:: Your goal ::
Using the listing below, print exactly everything from the line with "- **DesignerProfileDisplay**: Profile" down to the line with "En lastbalanseringsregel definierar", both included, and nothing more.

:: Source material ::
+-------+

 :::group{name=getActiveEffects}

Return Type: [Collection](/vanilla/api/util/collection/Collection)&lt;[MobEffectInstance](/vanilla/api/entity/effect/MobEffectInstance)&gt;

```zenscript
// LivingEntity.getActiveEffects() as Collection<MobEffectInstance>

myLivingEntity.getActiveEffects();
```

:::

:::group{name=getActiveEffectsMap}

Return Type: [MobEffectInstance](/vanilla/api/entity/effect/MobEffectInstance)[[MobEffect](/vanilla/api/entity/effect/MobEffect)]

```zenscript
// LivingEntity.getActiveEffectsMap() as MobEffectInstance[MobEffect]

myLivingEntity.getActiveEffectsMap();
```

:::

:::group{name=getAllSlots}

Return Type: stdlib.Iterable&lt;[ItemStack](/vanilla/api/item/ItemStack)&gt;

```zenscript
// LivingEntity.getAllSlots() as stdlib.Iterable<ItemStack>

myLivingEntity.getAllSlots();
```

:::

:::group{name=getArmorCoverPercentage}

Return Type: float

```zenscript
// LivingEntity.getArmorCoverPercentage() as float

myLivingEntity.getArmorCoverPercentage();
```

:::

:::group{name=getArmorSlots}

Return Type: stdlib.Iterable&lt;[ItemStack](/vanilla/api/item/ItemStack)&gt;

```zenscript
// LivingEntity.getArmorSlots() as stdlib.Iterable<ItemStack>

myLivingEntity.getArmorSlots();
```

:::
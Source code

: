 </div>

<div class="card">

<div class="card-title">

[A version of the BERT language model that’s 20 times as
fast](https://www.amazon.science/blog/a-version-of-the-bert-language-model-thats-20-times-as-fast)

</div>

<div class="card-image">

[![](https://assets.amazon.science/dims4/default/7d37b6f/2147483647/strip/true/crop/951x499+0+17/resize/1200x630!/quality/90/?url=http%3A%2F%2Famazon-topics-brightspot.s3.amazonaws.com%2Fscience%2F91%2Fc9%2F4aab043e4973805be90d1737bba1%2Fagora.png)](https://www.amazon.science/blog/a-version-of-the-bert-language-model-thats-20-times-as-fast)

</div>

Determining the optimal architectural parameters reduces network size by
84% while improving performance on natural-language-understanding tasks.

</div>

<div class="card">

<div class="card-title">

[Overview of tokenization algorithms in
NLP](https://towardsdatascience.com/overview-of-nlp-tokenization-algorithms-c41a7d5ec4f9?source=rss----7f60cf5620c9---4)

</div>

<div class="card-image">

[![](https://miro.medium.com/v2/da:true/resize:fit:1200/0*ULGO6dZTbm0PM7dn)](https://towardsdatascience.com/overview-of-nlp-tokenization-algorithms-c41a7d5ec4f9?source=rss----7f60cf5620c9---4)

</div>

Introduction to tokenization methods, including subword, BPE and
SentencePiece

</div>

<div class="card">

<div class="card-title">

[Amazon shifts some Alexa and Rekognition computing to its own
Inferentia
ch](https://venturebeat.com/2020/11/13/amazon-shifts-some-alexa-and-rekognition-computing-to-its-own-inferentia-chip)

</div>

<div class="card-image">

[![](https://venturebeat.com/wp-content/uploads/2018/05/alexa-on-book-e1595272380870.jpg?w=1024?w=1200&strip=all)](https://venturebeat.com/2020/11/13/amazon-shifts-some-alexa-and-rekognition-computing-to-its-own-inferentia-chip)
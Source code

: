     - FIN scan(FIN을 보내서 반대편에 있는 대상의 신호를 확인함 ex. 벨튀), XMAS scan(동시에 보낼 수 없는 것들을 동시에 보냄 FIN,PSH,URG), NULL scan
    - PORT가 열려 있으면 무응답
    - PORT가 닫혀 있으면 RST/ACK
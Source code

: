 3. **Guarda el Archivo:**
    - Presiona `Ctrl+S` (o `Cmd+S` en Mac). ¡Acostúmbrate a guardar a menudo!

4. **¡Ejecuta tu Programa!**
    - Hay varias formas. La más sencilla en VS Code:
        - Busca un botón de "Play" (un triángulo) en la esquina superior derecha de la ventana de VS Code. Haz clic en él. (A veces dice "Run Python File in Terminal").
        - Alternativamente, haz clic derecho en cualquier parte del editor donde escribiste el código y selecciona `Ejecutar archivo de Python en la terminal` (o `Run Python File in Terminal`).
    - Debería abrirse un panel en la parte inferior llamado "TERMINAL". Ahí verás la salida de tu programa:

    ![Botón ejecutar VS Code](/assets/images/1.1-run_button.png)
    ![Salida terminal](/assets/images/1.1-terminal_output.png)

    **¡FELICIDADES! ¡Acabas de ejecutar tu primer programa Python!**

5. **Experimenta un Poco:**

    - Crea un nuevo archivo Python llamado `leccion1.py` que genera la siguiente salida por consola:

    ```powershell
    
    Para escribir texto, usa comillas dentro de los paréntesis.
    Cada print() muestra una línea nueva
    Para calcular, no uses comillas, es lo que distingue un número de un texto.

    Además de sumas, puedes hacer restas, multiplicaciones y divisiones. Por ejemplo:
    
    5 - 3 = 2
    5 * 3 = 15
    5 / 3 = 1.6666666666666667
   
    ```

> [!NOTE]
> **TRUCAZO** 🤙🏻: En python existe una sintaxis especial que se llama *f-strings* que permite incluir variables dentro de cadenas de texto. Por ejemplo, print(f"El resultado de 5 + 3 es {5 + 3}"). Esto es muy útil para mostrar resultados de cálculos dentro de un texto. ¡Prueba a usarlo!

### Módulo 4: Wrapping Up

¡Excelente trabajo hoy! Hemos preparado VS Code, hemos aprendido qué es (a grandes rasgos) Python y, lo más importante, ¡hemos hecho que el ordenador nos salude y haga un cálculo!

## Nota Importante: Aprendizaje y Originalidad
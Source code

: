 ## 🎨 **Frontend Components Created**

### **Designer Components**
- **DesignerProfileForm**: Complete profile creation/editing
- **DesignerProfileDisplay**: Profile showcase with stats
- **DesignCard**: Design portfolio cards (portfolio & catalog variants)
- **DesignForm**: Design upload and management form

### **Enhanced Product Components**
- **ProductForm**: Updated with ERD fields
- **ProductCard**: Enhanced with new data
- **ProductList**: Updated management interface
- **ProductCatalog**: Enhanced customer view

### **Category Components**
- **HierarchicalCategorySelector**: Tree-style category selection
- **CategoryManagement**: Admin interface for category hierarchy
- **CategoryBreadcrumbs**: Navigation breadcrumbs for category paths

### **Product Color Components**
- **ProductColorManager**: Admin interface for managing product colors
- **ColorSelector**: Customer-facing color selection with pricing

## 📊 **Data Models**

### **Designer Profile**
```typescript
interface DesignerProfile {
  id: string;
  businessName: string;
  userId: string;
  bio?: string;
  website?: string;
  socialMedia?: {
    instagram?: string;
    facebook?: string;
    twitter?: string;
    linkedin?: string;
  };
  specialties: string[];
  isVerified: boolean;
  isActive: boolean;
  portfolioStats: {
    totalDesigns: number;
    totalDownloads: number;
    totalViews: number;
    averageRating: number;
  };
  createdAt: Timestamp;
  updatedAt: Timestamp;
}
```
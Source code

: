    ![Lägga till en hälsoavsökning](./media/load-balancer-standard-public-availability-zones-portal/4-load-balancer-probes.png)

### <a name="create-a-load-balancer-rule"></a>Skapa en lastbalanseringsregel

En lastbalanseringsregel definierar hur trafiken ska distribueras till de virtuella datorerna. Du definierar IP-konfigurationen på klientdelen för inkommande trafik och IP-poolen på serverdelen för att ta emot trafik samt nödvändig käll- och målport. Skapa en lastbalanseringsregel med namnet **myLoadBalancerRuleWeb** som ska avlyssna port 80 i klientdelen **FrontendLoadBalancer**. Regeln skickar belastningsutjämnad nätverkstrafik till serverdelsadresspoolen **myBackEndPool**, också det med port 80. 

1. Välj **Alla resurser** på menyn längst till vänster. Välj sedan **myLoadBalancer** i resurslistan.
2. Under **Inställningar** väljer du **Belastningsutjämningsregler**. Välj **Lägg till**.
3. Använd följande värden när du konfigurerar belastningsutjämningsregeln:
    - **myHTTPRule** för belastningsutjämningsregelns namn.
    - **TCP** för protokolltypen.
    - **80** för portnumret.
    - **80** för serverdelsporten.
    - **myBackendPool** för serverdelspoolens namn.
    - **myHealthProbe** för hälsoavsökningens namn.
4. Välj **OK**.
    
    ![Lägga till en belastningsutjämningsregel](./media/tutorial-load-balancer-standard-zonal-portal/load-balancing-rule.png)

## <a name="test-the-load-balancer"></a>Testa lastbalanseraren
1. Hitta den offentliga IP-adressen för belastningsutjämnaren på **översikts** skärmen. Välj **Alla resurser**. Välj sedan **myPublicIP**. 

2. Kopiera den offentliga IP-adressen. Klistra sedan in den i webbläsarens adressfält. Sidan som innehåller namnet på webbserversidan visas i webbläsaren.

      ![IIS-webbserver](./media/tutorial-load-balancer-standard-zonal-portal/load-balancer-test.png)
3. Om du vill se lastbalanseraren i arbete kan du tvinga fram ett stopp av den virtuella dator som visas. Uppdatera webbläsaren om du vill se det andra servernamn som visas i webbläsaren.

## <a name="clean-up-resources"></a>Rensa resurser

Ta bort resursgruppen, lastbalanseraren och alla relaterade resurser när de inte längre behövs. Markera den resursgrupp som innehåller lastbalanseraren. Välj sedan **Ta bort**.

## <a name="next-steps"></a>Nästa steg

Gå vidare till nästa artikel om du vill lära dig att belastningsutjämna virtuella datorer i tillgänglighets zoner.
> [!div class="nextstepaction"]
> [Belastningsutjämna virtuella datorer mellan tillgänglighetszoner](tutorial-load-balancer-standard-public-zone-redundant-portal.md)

+-------+

:: Output below ::
- **DesignerProfileDisplay**: Profile showcase with stats
- **DesignCard**: Design portfolio cards (portfolio & catalog variants)
- **DesignForm**: Design upload and management form

### **Enhanced Product Components**
- **ProductForm**: Updated with ERD fields
- **ProductCard**: Enhanced with new data
- **ProductList**: Updated management interface
- **ProductCatalog**: Enhanced customer view

### **Category Components**
- **HierarchicalCategorySelector**: Tree-style category selection
- **CategoryManagement**: Admin interface for category hierarchy
- **CategoryBreadcrumbs**: Navigation breadcrumbs for category paths

### **Product Color Components**
- **ProductColorManager**: Admin interface for managing product colors
- **ColorSelector**: Customer-facing color selection with pricing

## 📊 **Data Models**

### **Designer Profile**
```typescript
interface DesignerProfile {
  id: string;
  businessName: string;
  userId: string;
  bio?: string;
  website?: string;
  socialMedia?: {
    instagram?: string;
    facebook?: string;
    twitter?: string;
    linkedin?: string;
  };
  specialties: string[];
  isVerified: boolean;
  isActive: boolean;
  portfolioStats: {
    totalDesigns: number;
    totalDownloads: number;
    totalViews: number;
    averageRating: number;
  };
  createdAt: Timestamp;
  updatedAt: Timestamp;
}
```
Source code

:    ![Lägga till en hälsoavsökning](./media/load-balancer-standard-public-availability-zones-portal/4-load-balancer-probes.png)

### <a name="create-a-load-balancer-rule"></a>Skapa en lastbalanseringsregel

En lastbalanseringsregel definierar hur trafiken ska distribueras till de virtuella datorerna. Du definierar IP-konfigurationen på klientdelen för inkommande trafik och IP-poolen på serverdelen för att ta emot trafik samt nödvändig käll- och målport. Skapa en lastbalanseringsregel med namnet **myLoadBalancerRuleWeb** som ska avlyssna port 80 i klientdelen **FrontendLoadBalancer**. Regeln skickar belastningsutjämnad nätverkstrafik till serverdelsadresspoolen **myBackEndPool**, också det med port 80. 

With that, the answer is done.